レーヨンが開発される前に、アセテート (酢酸セルロース)、銅アンモニウムレーヨン (キュプラ) が開発されました。しかし、前者は光沢があり美しいものの染色が難しいこと、後者は原料に綿を使用するため高価であることが課題となりました。

安価な繊維が求められたことから、イギリスのクロス (C.F.Cross) 、ベバン (E.J.Bevan) 、ビードル (C.Beadle) によって開発されたのが、綿よりも安価な原料である木材パルプを使用した製法です。

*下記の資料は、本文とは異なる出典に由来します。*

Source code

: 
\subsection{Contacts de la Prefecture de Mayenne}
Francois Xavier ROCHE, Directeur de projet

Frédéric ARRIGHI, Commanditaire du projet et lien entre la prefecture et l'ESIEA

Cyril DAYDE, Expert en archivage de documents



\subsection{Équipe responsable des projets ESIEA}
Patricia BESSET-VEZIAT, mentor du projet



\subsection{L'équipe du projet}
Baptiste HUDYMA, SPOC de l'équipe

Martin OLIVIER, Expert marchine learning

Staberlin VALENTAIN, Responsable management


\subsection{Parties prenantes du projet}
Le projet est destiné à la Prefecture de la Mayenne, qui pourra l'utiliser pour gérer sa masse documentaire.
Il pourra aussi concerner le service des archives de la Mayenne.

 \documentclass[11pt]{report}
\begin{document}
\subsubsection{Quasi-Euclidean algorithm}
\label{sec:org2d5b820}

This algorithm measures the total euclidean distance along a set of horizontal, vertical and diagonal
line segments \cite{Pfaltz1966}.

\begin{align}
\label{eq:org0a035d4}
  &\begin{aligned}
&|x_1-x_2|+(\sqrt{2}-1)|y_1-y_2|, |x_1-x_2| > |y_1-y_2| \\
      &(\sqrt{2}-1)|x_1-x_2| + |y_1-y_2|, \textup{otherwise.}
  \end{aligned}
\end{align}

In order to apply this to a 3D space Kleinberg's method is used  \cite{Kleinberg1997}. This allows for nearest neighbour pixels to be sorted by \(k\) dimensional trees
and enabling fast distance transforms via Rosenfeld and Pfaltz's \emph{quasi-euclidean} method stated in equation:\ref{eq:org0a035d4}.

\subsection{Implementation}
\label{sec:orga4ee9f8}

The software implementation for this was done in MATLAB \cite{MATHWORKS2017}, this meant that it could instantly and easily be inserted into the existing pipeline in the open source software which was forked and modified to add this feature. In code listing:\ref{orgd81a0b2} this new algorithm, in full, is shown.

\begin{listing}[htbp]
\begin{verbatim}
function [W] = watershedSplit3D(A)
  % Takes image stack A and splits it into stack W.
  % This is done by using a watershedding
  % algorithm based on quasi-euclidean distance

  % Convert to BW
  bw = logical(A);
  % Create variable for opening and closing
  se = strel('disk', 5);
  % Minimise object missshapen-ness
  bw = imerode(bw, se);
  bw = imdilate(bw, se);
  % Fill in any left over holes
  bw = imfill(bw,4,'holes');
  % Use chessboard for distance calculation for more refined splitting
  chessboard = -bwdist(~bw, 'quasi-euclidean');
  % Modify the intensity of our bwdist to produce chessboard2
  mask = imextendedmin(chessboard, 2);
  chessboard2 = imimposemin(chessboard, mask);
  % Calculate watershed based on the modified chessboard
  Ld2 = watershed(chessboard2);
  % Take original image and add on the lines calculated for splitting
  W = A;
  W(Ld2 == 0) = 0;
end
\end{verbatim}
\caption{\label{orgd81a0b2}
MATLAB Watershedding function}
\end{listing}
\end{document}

1800年代の終わりに製造方法が構築され、1900年に入ると工業化が始まり、現在では世界各国で使用されています。

レーヨンの使用用途

繊維であるレーヨンの主な用途は、シーツやカーテン、洋服、下着などのインテリア用品から衣料品です。シルクに似た感触を持つと言われるため、衣料品のなかでも薄く肌触りにこだわる製品に使用されることが多く、かつ安価に製品を製造できるというメリットも合わせ持っています。

ほとんどが衣料品への使用ですが、タイヤの骨組みとなるタイヤコードや外科用の手術道具などにも使用されており、産業上欠かせない素材です。

レーヨンの性質

レーヨンは、植物などに豊富に含まれるセルロースが主成分です。セルロースを化学処理し溶液状にした後、繊維状に再生することから、化学繊維の中でも再生繊維という種類に分類されます。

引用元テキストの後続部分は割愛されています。